■ Exercise brief ■
Return only those lines of the material that contain "would".

■ Data supplied ■
Content starts

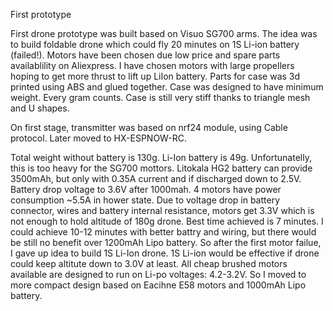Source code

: First prototype

First drone prototype was built based on Visuo SG700 arms.
The idea was to build foldable drone which could fly 20 minutes on 1S Li-ion battery (failed!).
Motors have been chosen due low price and spare parts availablility on Aliexpress.
I have chosen motors with large propellers hoping to get more thrust to lift up LiIon battery.
Parts for case was 3d printed using ABS and glued together. Case was designed to have minimum weight. Every gram counts. Case is still very stiff thanks to triangle mesh and U shapes.

On first stage, transmitter was based on nrf24 module, using Cable protocol. Later moved to HX-ESPNOW-RC.

Total weight without battery is 130g. Li-Ion battery is 49g.
Unfortunatelly, this is too heavy for the SG700 mottors.
Litokala HG2 battery can provide 3500mAh, but only with 0.35A current and if discharged down to 2.5V.
Battery drop voltage to 3.6V after 1000mah. 4 motors have power consumption ~5.5A in hower state. 
Due to voltage drop in battery connector, wires and battery internal resistance, motors get 3.3V which is not enough to hold altitude of 180g drone. Best time achieved is 7 minutes. I could achieve 10-12 minutes with
better battry and wiring, but there would be still no benefit over 1200mAh Lipo battery.
So after the first motor failue, I gave up idea to build 1S Li-Ion drone.
1S Li-ion would be effective if drone could keep altitute down to 3.0V at least. All cheap brushed motors available are designed to run on Li-po voltages: 4.2-3.2V.
So I moved to more compact design based on Eacihne E58 motors and 1000mAh Lipo battery.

Content ends

■ Solution to this problem ■
better battry and wiring, but there would be still no benefit over 1200mAh Lipo battery.
1S Li-ion would be effective if drone could keep altitute down to 3.0V at least. All cheap brushed motors available are designed to run on Li-po voltages: 4.2-3.2V.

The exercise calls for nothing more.